| Source texts of formatted documents |
+ + + + +

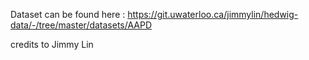 
Dataset can be found here : https://git.uwaterloo.ca/jimmylin/hedwig-data/-/tree/master/datasets/AAPD

credits to Jimmy Lin
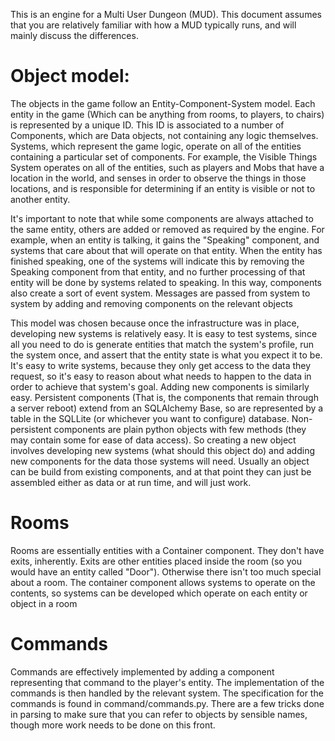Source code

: This is an engine for a Multi User Dungeon (MUD). This document assumes that you are relatively familiar with how a MUD typically runs, and will mainly discuss the differences.

# Object model:

The objects in the game follow an Entity-Component-System model. Each entity in the game (Which can be anything from rooms, to players, to chairs) is represented by a unique ID. This ID is associated to a number of Components, which are Data objects, not containing any logic themselves. Systems, which represent the game logic, operate on all of the entities containing a particular set of components. For example, the Visible Things System operates on all of the entities, such as players and Mobs that have a location in the world, and senses in order to observe the things in those locations, and is responsible for determining if an entity is visible or not to another entity.

It's important to note that while some components are always attached to the same entity, others are added or removed as required by the engine. For example, when an entity is talking, it gains the "Speaking" component, and systems that care about that will operate on that entity. When the entity has finished speaking, one of the systems will indicate this by removing the Speaking component from that entity, and no further processing of that entity will be done by systems related to speaking. In this way, components also create a sort of event system. Messages are passed from system to system by adding and removing components on the relevant objects

This model was chosen because once the infrastructure was in place, developing new systems is relatively easy. It is easy to test systems, since all you need to do is generate entities that match the system's profile, run the system once, and assert that the entity state is what you expect it to be. It's easy to write systems, because they only get access to the data they request, so it's easy to reason about what needs to happen to the data in order to achieve that system's goal. Adding new components is similarly easy. Persistent components (That is, the components that remain through a server reboot) extend from an SQLAlchemy Base, so are represented by a table in the SQLLite (or whichever you want to configure) database. Non-persistent components are plain python objects with few methods (they may contain some for ease of data access). So creating a new object involves developing new systems (what should this object do) and adding new components for the data those systems will need. Usually an object can be build from existing components, and at that point they can just be assembled either as data or at run time, and will just work.

# Rooms

Rooms are essentially entities with a Container component. They don't have exits, inherently. Exits are other entities placed inside the room (so you would have an entity called "Door"). Otherwise there isn't too much special about a room. The container component allows systems to operate on the contents, so systems can be developed which operate on each entity or object in a room

# Commands
Commands are effectively implemented by adding a component representing that command to the player's entity. The implementation of the commands is then handled by the relevant system. The specification for the commands is found in command/commands.py. There are a few tricks done in parsing to make sure that you can refer to objects by sensible names, though more work needs to be done on this front.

+ + + + +

| Activity |
Would you retype the entries above in full, exactly as written, minus the pictures?

| Exercise answer |
Dataset can be found here : https://git.uwaterloo.ca/jimmylin/hedwig-data/-/tree/master/datasets/AAPD

credits to Jimmy Lin
Source code

: This is an engine for a Multi User Dungeon (MUD). This document assumes that you are relatively familiar with how a MUD typically runs, and will mainly discuss the differences.

# Object model:

The objects in the game follow an Entity-Component-System model. Each entity in the game (Which can be anything from rooms, to players, to chairs) is represented by a unique ID. This ID is associated to a number of Components, which are Data objects, not containing any logic themselves. Systems, which represent the game logic, operate on all of the entities containing a particular set of components. For example, the Visible Things System operates on all of the entities, such as players and Mobs that have a location in the world, and senses in order to observe the things in those locations, and is responsible for determining if an entity is visible or not to another entity.

It's important to note that while some components are always attached to the same entity, others are added or removed as required by the engine. For example, when an entity is talking, it gains the "Speaking" component, and systems that care about that will operate on that entity. When the entity has finished speaking, one of the systems will indicate this by removing the Speaking component from that entity, and no further processing of that entity will be done by systems related to speaking. In this way, components also create a sort of event system. Messages are passed from system to system by adding and removing components on the relevant objects

This model was chosen because once the infrastructure was in place, developing new systems is relatively easy. It is easy to test systems, since all you need to do is generate entities that match the system's profile, run the system once, and assert that the entity state is what you expect it to be. It's easy to write systems, because they only get access to the data they request, so it's easy to reason about what needs to happen to the data in order to achieve that system's goal. Adding new components is similarly easy. Persistent components (That is, the components that remain through a server reboot) extend from an SQLAlchemy Base, so are represented by a table in the SQLLite (or whichever you want to configure) database. Non-persistent components are plain python objects with few methods (they may contain some for ease of data access). So creating a new object involves developing new systems (what should this object do) and adding new components for the data those systems will need. Usually an object can be build from existing components, and at that point they can just be assembled either as data or at run time, and will just work.

# Rooms

Rooms are essentially entities with a Container component. They don't have exits, inherently. Exits are other entities placed inside the room (so you would have an entity called "Door"). Otherwise there isn't too much special about a room. The container component allows systems to operate on the contents, so systems can be developed which operate on each entity or object in a room

# Commands
Commands are effectively implemented by adding a component representing that command to the player's entity. The implementation of the commands is then handled by the relevant system. The specification for the commands is found in command/commands.py. There are a few tricks done in parsing to make sure that you can refer to objects by sensible names, though more work needs to be done on this front.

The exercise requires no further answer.